Designing compact features for remote stroke rehabilitation monitoring using wearable accelerometers

Abstract

Stroke is known as a major global health problem, and for stroke survivors it is key to monitor the recovery levels. However, traditional stroke rehabilitation assessment methods (such as the popular clinical assessment) can be subjective and expensive, and it is also less convenient for patients to visit clinics in a high frequency. To address this issue, in this work based on wearable sensing and machine learning techniques, we develop an automated system that can predict the assessment score in an objective manner. With wrist-worn sensors, accelerometer data is collected from 59 stroke survivors in free-living environments for a duration of 8 weeks, and we map the week-wise accelerometer data (3 days per week) to the assessment score by developing signal processing and predictive model pipeline.
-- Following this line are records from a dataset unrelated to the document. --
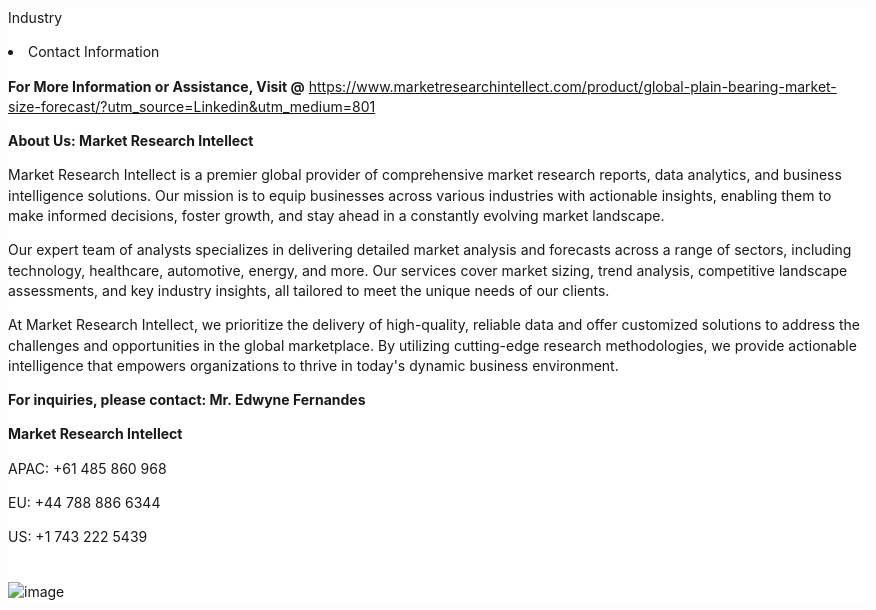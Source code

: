 Industry</li><li>Contact Information</li></ul></div><div class="article-main__content" data-test-id="publishing-text-block"><p><span class="font-[700]"><strong>For More Information or Assistance, Visit @</strong>&nbsp;<a href="https://www.marketresearchintellect.com/product/global-plain-bearing-market-size-forecast/?utm_source=Linkedin&utm_medium=801">https://www.marketresearchintellect.com/product/global-plain-bearing-market-size-forecast/?utm_source=Linkedin&utm_medium=801</a></span></p><p><strong>About Us: Market Research Intellect</strong></p><p>Market Research Intellect is a premier global provider of comprehensive market research reports, data analytics, and business intelligence solutions. Our mission is to equip businesses across various industries with actionable insights, enabling them to make informed decisions, foster growth, and stay ahead in a constantly evolving market landscape.</p><p>Our expert team of analysts specializes in delivering detailed market analysis and forecasts across a range of sectors, including technology, healthcare, automotive, energy, and more. Our services cover market sizing, trend analysis, competitive landscape assessments, and key industry insights, all tailored to meet the unique needs of our clients.</p><p>At Market Research Intellect, we prioritize the delivery of high-quality, reliable data and offer customized solutions to address the challenges and opportunities in the global marketplace. By utilizing cutting-edge research methodologies, we provide actionable intelligence that empowers organizations to thrive in today's dynamic business environment.</p><p><strong>For inquiries, please contact: Mr. Edwyne Fernandes</strong></p><p><strong>Market Research Intellect</strong></p><p>APAC: +61 485 860 968</p><p>EU: +44 788 886 6344</p><p>US: +1 743 222 5439</p></div><div class="article-main__content" data-test-id="publishing-text-block">&nbsp;</div>
![image](https://github.com/user-attachments/assets/e31590e8-4533-4edd-b18d-0a24f1cbed84)
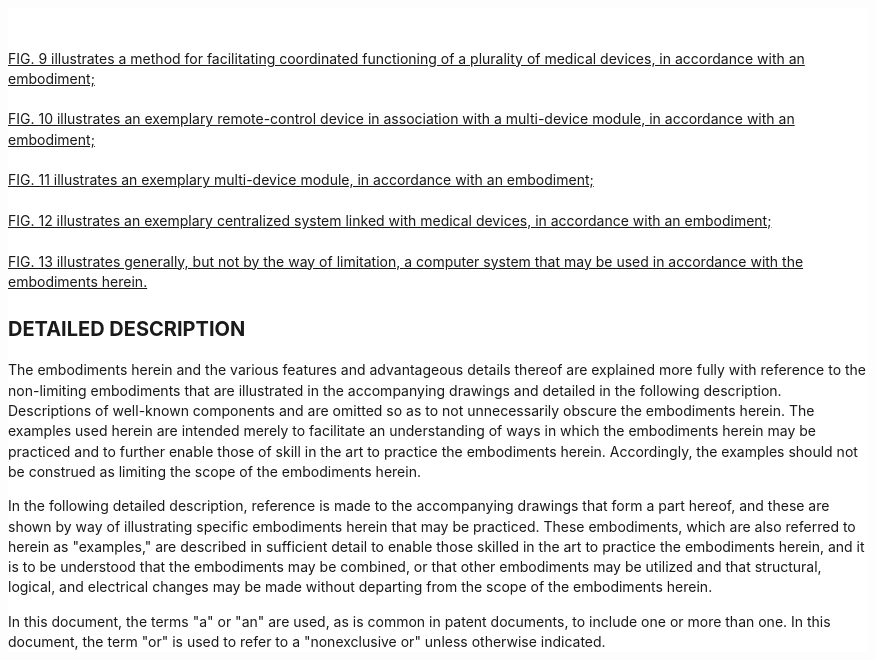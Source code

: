 <br><br>
<a href="./#fig9">FIG. 9 illustrates a method for facilitating coordinated functioning of a plurality of medical devices, in accordance with an embodiment;</a>
<br><br>
<a href="./#fig10">FIG. 10 illustrates an exemplary remote-control device in association with a multi-device module, in accordance with an embodiment;</a>
<br><br>
<a href="./#fig11">FIG. 11 illustrates an exemplary multi-device module, in accordance with an embodiment;</a>
<br><br>
<a href="./#fig12">FIG. 12 illustrates an exemplary centralized system linked with medical devices, in accordance with an embodiment;</a>
<br><br>
<a href="./#fig13">FIG. 13 illustrates generally, but not by the way of limitation, a computer system that may be used in accordance with the embodiments herein.</a>

### <span style="font-size:20px">DETAILED DESCRIPTION </span>

The embodiments herein and the various features and advantageous details thereof are explained more fully with reference to the non-limiting embodiments that are illustrated in the accompanying drawings and detailed in the following description. Descriptions of well-known components and are omitted so as to not unnecessarily obscure the embodiments herein. The examples used herein are intended merely to facilitate an understanding of ways in which the embodiments herein may be practiced and to further enable those of skill in the art to practice the embodiments herein. Accordingly, the examples should not be construed as limiting the scope of the embodiments herein.

In the following detailed description, reference is made to the accompanying drawings that form a part hereof, and these are shown by way of illustrating specific embodiments herein that may be practiced. These embodiments, which are also referred to herein as "examples," are described in sufficient detail to enable those skilled in the art to practice the embodiments herein, and it is to be understood that the embodiments may be combined, or that other embodiments may be utilized and that structural, logical, and electrical changes may be made without departing from the scope of the embodiments herein.

In this document, the terms "a" or "an" are used, as is common in patent documents, to include one or more than one. In this document, the term "or" is used to refer to a "nonexclusive or" unless otherwise indicated.
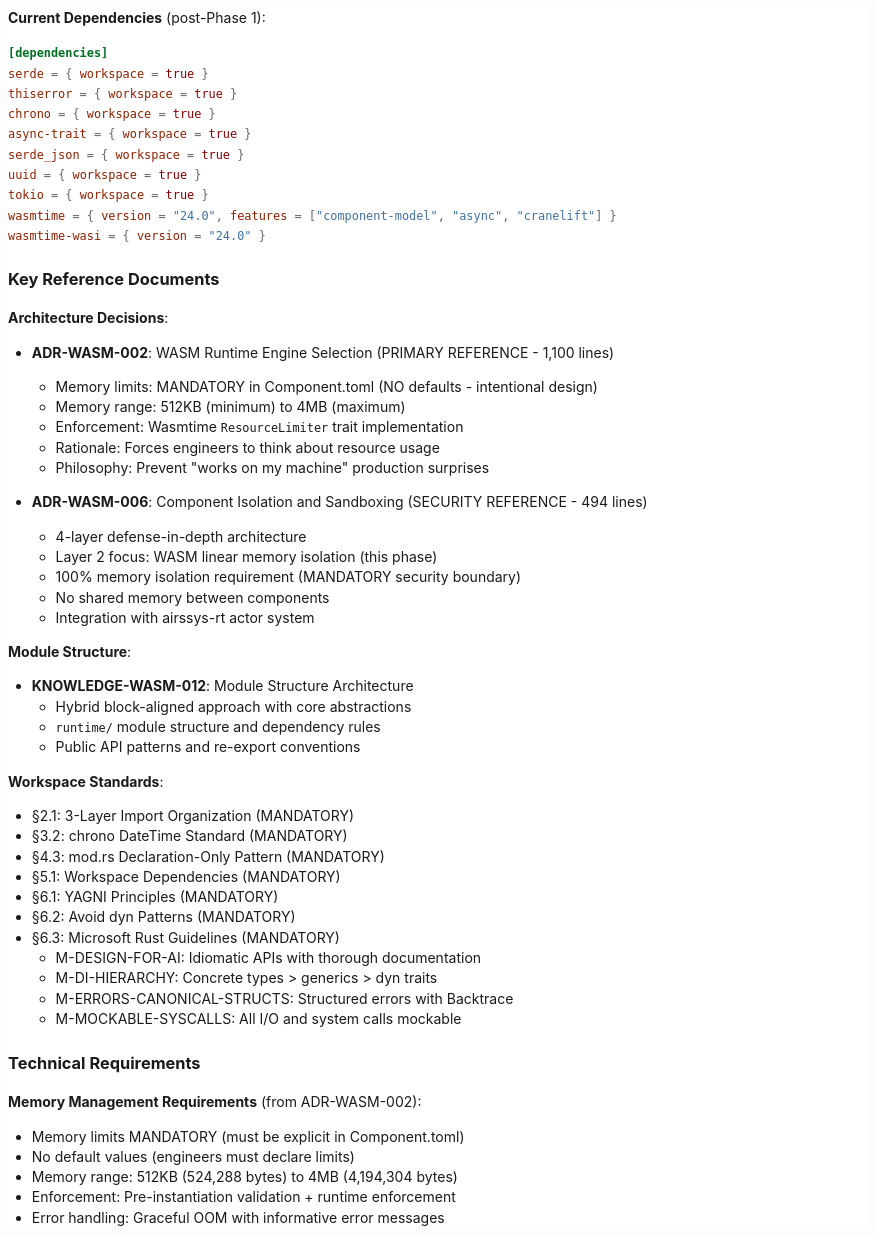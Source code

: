 **Current Dependencies** (post-Phase 1):
```toml
[dependencies]
serde = { workspace = true }
thiserror = { workspace = true }
chrono = { workspace = true }
async-trait = { workspace = true }
serde_json = { workspace = true }
uuid = { workspace = true }
tokio = { workspace = true }
wasmtime = { version = "24.0", features = ["component-model", "async", "cranelift"] }
wasmtime-wasi = { version = "24.0" }
```

### Key Reference Documents

**Architecture Decisions**:
- **ADR-WASM-002**: WASM Runtime Engine Selection (PRIMARY REFERENCE - 1,100 lines)
  - Memory limits: MANDATORY in Component.toml (NO defaults - intentional design)
  - Memory range: 512KB (minimum) to 4MB (maximum)
  - Enforcement: Wasmtime `ResourceLimiter` trait implementation
  - Rationale: Forces engineers to think about resource usage
  - Philosophy: Prevent "works on my machine" production surprises

- **ADR-WASM-006**: Component Isolation and Sandboxing (SECURITY REFERENCE - 494 lines)
  - 4-layer defense-in-depth architecture
  - Layer 2 focus: WASM linear memory isolation (this phase)
  - 100% memory isolation requirement (MANDATORY security boundary)
  - No shared memory between components
  - Integration with airssys-rt actor system

**Module Structure**:
- **KNOWLEDGE-WASM-012**: Module Structure Architecture
  - Hybrid block-aligned approach with core abstractions
  - `runtime/` module structure and dependency rules
  - Public API patterns and re-export conventions

**Workspace Standards**:
- §2.1: 3-Layer Import Organization (MANDATORY)
- §3.2: chrono DateTime<Utc> Standard (MANDATORY)
- §4.3: mod.rs Declaration-Only Pattern (MANDATORY)
- §5.1: Workspace Dependencies (MANDATORY)
- §6.1: YAGNI Principles (MANDATORY)
- §6.2: Avoid dyn Patterns (MANDATORY)
- §6.3: Microsoft Rust Guidelines (MANDATORY)
  - M-DESIGN-FOR-AI: Idiomatic APIs with thorough documentation
  - M-DI-HIERARCHY: Concrete types > generics > dyn traits
  - M-ERRORS-CANONICAL-STRUCTS: Structured errors with Backtrace
  - M-MOCKABLE-SYSCALLS: All I/O and system calls mockable

### Technical Requirements

**Memory Management Requirements** (from ADR-WASM-002):
- Memory limits MANDATORY (must be explicit in Component.toml)
- No default values (engineers must declare limits)
- Memory range: 512KB (524,288 bytes) to 4MB (4,194,304 bytes)
- Enforcement: Pre-instantiation validation + runtime enforcement
- Error handling: Graceful OOM with informative error messages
To achieve this, we propose two types of new features, which can encode the rehabilitation information from both paralysed and non-paralysed sides while suppressing the high-level noises such as irrelevant daily activities. Based on the proposed features, we further develop the longitudinal mixed-effects model with Gaussian process prior (LMGP), which can model the random effects caused by different subjects and time slots (during the 8 weeks). Comprehensive experiments are conducted to evaluate our system on both acute and chronic patients, and the promising results suggest its effectiveness.